* WORK REQUIRED
Every entry below is to be copied exactly, with nothing omitted.

--- DATA TO PROCESS ---

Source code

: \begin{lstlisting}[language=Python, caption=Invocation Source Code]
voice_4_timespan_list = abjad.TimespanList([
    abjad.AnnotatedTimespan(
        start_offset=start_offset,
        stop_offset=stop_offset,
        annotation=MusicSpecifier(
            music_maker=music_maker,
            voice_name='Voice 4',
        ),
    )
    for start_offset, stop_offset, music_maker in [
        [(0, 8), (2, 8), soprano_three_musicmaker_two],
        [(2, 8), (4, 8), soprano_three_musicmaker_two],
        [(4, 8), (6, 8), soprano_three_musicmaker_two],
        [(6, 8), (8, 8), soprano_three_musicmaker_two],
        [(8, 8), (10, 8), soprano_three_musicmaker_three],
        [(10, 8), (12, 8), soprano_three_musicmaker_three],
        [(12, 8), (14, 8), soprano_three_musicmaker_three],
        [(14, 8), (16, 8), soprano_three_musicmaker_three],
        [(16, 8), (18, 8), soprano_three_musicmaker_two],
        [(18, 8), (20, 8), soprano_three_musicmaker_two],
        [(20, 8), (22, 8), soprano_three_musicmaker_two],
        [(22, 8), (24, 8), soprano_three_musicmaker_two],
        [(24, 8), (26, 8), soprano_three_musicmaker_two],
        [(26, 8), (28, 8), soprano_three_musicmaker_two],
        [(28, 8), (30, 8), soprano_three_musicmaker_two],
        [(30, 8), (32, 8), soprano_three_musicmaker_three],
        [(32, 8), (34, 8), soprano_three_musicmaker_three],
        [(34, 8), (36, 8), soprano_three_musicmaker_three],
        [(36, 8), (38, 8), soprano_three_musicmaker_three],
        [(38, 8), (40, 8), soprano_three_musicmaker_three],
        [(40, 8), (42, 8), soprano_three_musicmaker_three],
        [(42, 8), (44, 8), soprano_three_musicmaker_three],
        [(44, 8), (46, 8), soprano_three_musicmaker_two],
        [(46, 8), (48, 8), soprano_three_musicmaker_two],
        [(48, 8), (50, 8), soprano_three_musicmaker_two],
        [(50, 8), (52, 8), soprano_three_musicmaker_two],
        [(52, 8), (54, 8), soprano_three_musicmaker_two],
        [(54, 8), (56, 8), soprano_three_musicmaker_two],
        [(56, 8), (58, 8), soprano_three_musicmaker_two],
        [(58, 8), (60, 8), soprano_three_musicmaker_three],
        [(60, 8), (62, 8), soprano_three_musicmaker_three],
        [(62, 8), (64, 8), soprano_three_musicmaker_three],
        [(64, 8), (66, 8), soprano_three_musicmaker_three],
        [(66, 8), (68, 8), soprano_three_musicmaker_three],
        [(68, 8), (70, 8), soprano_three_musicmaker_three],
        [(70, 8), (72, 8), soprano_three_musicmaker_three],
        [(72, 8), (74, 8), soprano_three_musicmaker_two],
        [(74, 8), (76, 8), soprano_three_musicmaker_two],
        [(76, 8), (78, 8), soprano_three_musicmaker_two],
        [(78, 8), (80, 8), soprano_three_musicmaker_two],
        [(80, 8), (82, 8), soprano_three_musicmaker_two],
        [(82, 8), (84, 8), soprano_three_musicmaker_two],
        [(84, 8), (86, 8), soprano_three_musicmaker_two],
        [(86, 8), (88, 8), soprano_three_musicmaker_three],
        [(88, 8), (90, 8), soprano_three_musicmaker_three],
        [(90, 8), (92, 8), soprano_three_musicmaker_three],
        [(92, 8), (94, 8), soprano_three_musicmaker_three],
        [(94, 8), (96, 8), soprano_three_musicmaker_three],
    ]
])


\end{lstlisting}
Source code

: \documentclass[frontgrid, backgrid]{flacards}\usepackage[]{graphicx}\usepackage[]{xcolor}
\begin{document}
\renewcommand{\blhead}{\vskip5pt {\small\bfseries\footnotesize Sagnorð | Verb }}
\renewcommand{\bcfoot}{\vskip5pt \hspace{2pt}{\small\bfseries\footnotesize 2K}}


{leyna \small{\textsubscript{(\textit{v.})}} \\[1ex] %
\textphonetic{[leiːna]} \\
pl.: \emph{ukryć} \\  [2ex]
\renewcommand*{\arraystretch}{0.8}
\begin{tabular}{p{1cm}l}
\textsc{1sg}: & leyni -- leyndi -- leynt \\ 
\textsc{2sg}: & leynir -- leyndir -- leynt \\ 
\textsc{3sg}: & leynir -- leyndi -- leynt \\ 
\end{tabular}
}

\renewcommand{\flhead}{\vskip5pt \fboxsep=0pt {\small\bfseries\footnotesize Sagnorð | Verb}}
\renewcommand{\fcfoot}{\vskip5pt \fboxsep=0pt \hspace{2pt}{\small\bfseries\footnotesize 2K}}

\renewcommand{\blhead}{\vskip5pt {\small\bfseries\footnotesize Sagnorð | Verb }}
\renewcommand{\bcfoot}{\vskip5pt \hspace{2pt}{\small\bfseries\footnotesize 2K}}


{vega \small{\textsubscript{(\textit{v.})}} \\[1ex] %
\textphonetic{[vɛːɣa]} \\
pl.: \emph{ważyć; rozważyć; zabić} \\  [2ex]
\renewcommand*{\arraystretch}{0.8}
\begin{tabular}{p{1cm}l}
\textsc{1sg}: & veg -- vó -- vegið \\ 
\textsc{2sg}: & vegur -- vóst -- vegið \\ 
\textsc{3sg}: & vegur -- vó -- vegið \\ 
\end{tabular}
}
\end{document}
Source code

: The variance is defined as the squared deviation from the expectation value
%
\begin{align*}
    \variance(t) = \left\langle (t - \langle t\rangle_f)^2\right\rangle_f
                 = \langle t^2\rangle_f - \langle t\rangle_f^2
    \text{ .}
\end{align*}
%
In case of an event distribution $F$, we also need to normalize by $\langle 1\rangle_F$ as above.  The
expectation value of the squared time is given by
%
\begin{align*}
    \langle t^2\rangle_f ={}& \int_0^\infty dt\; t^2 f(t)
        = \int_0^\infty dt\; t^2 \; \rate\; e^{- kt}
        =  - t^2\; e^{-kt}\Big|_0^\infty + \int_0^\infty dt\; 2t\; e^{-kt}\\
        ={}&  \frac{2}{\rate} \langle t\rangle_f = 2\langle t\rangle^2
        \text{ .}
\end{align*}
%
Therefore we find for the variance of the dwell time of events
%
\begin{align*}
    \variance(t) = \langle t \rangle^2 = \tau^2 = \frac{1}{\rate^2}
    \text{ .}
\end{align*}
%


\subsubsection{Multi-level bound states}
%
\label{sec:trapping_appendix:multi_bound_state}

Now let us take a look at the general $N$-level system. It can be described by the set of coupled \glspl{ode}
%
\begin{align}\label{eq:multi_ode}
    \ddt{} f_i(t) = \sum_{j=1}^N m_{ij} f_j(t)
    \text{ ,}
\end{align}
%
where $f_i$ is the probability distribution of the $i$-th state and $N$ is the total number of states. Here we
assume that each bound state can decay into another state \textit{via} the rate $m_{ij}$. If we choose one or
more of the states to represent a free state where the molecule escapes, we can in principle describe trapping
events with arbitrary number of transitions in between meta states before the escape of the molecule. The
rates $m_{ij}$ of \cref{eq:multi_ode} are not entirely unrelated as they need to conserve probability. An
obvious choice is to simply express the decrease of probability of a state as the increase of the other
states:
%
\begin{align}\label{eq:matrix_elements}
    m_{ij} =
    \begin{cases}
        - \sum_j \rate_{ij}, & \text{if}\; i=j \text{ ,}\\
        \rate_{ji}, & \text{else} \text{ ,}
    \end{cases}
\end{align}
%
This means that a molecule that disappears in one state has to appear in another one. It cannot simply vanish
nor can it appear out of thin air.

---

* SOLUTION BELOW
Source code

: \begin{lstlisting}[language=Python, caption=Invocation Source Code]
voice_4_timespan_list = abjad.TimespanList([
    abjad.AnnotatedTimespan(
        start_offset=start_offset,
        stop_offset=stop_offset,
        annotation=MusicSpecifier(
            music_maker=music_maker,
            voice_name='Voice 4',
        ),
    )
    for start_offset, stop_offset, music_maker in [
        [(0, 8), (2, 8), soprano_three_musicmaker_two],
        [(2, 8), (4, 8), soprano_three_musicmaker_two],
        [(4, 8), (6, 8), soprano_three_musicmaker_two],
        [(6, 8), (8, 8), soprano_three_musicmaker_two],
        [(8, 8), (10, 8), soprano_three_musicmaker_three],
        [(10, 8), (12, 8), soprano_three_musicmaker_three],
        [(12, 8), (14, 8), soprano_three_musicmaker_three],
        [(14, 8), (16, 8), soprano_three_musicmaker_three],
        [(16, 8), (18, 8), soprano_three_musicmaker_two],
        [(18, 8), (20, 8), soprano_three_musicmaker_two],
        [(20, 8), (22, 8), soprano_three_musicmaker_two],
        [(22, 8), (24, 8), soprano_three_musicmaker_two],
        [(24, 8), (26, 8), soprano_three_musicmaker_two],
        [(26, 8), (28, 8), soprano_three_musicmaker_two],
        [(28, 8), (30, 8), soprano_three_musicmaker_two],
        [(30, 8), (32, 8), soprano_three_musicmaker_three],
        [(32, 8), (34, 8), soprano_three_musicmaker_three],
        [(34, 8), (36, 8), soprano_three_musicmaker_three],
        [(36, 8), (38, 8), soprano_three_musicmaker_three],
        [(38, 8), (40, 8), soprano_three_musicmaker_three],
        [(40, 8), (42, 8), soprano_three_musicmaker_three],
        [(42, 8), (44, 8), soprano_three_musicmaker_three],
        [(44, 8), (46, 8), soprano_three_musicmaker_two],
        [(46, 8), (48, 8), soprano_three_musicmaker_two],
        [(48, 8), (50, 8), soprano_three_musicmaker_two],
        [(50, 8), (52, 8), soprano_three_musicmaker_two],
        [(52, 8), (54, 8), soprano_three_musicmaker_two],
        [(54, 8), (56, 8), soprano_three_musicmaker_two],
        [(56, 8), (58, 8), soprano_three_musicmaker_two],
        [(58, 8), (60, 8), soprano_three_musicmaker_three],
        [(60, 8), (62, 8), soprano_three_musicmaker_three],
        [(62, 8), (64, 8), soprano_three_musicmaker_three],
        [(64, 8), (66, 8), soprano_three_musicmaker_three],
        [(66, 8), (68, 8), soprano_three_musicmaker_three],
        [(68, 8), (70, 8), soprano_three_musicmaker_three],
        [(70, 8), (72, 8), soprano_three_musicmaker_three],
        [(72, 8), (74, 8), soprano_three_musicmaker_two],
        [(74, 8), (76, 8), soprano_three_musicmaker_two],
        [(76, 8), (78, 8), soprano_three_musicmaker_two],
        [(78, 8), (80, 8), soprano_three_musicmaker_two],
        [(80, 8), (82, 8), soprano_three_musicmaker_two],
        [(82, 8), (84, 8), soprano_three_musicmaker_two],
        [(84, 8), (86, 8), soprano_three_musicmaker_two],
        [(86, 8), (88, 8), soprano_three_musicmaker_three],
        [(88, 8), (90, 8), soprano_three_musicmaker_three],
        [(90, 8), (92, 8), soprano_three_musicmaker_three],
        [(92, 8), (94, 8), soprano_three_musicmaker_three],
        [(94, 8), (96, 8), soprano_three_musicmaker_three],
    ]
])


\end{lstlisting}
Source code

: \documentclass[frontgrid, backgrid]{flacards}\usepackage[]{graphicx}\usepackage[]{xcolor}
\begin{document}
\renewcommand{\blhead}{\vskip5pt {\small\bfseries\footnotesize Sagnorð | Verb }}
\renewcommand{\bcfoot}{\vskip5pt \hspace{2pt}{\small\bfseries\footnotesize 2K}}


{leyna \small{\textsubscript{(\textit{v.})}} \\[1ex] %
\textphonetic{[leiːna]} \\
pl.: \emph{ukryć} \\  [2ex]
\renewcommand*{\arraystretch}{0.8}
\begin{tabular}{p{1cm}l}
\textsc{1sg}: & leyni -- leyndi -- leynt \\ 
\textsc{2sg}: & leynir -- leyndir -- leynt \\ 
\textsc{3sg}: & leynir -- leyndi -- leynt \\ 
\end{tabular}
}

\renewcommand{\flhead}{\vskip5pt \fboxsep=0pt {\small\bfseries\footnotesize Sagnorð | Verb}}
\renewcommand{\fcfoot}{\vskip5pt \fboxsep=0pt \hspace{2pt}{\small\bfseries\footnotesize 2K}}

\renewcommand{\blhead}{\vskip5pt {\small\bfseries\footnotesize Sagnorð | Verb }}
\renewcommand{\bcfoot}{\vskip5pt \hspace{2pt}{\small\bfseries\footnotesize 2K}}


{vega \small{\textsubscript{(\textit{v.})}} \\[1ex] %
\textphonetic{[vɛːɣa]} \\
pl.: \emph{ważyć; rozważyć; zabić} \\  [2ex]
\renewcommand*{\arraystretch}{0.8}
\begin{tabular}{p{1cm}l}
\textsc{1sg}: & veg -- vó -- vegið \\ 
\textsc{2sg}: & vegur -- vóst -- vegið \\ 
\textsc{3sg}: & vegur -- vó -- vegið \\ 
\end{tabular}
}
\end{document}
Source code

: The variance is defined as the squared deviation from the expectation value
%
\begin{align*}
    \variance(t) = \left\langle (t - \langle t\rangle_f)^2\right\rangle_f
                 = \langle t^2\rangle_f - \langle t\rangle_f^2
    \text{ .}
\end{align*}
%
In case of an event distribution $F$, we also need to normalize by $\langle 1\rangle_F$ as above.  The
expectation value of the squared time is given by
%
\begin{align*}
    \langle t^2\rangle_f ={}& \int_0^\infty dt\; t^2 f(t)
        = \int_0^\infty dt\; t^2 \; \rate\; e^{- kt}
        =  - t^2\; e^{-kt}\Big|_0^\infty + \int_0^\infty dt\; 2t\; e^{-kt}\\
        ={}&  \frac{2}{\rate} \langle t\rangle_f = 2\langle t\rangle^2
        \text{ .}
\end{align*}
%
Therefore we find for the variance of the dwell time of events
%
\begin{align*}
    \variance(t) = \langle t \rangle^2 = \tau^2 = \frac{1}{\rate^2}
    \text{ .}
\end{align*}
%


\subsubsection{Multi-level bound states}
%
\label{sec:trapping_appendix:multi_bound_state}

Now let us take a look at the general $N$-level system. It can be described by the set of coupled \glspl{ode}
%
\begin{align}\label{eq:multi_ode}
    \ddt{} f_i(t) = \sum_{j=1}^N m_{ij} f_j(t)
    \text{ ,}
\end{align}
%
where $f_i$ is the probability distribution of the $i$-th state and $N$ is the total number of states. Here we
assume that each bound state can decay into another state \textit{via} the rate $m_{ij}$. If we choose one or
more of the states to represent a free state where the molecule escapes, we can in principle describe trapping
events with arbitrary number of transitions in between meta states before the escape of the molecule. The
rates $m_{ij}$ of \cref{eq:multi_ode} are not entirely unrelated as they need to conserve probability. An
obvious choice is to simply express the decrease of probability of a state as the increase of the other
states:
%
\begin{align}\label{eq:matrix_elements}
    m_{ij} =
    \begin{cases}
        - \sum_j \rate_{ij}, & \text{if}\; i=j \text{ ,}\\
        \rate_{ji}, & \text{else} \text{ ,}
    \end{cases}
\end{align}
%
This means that a molecule that disappears in one state has to appear in another one. It cannot simply vanish
nor can it appear out of thin air.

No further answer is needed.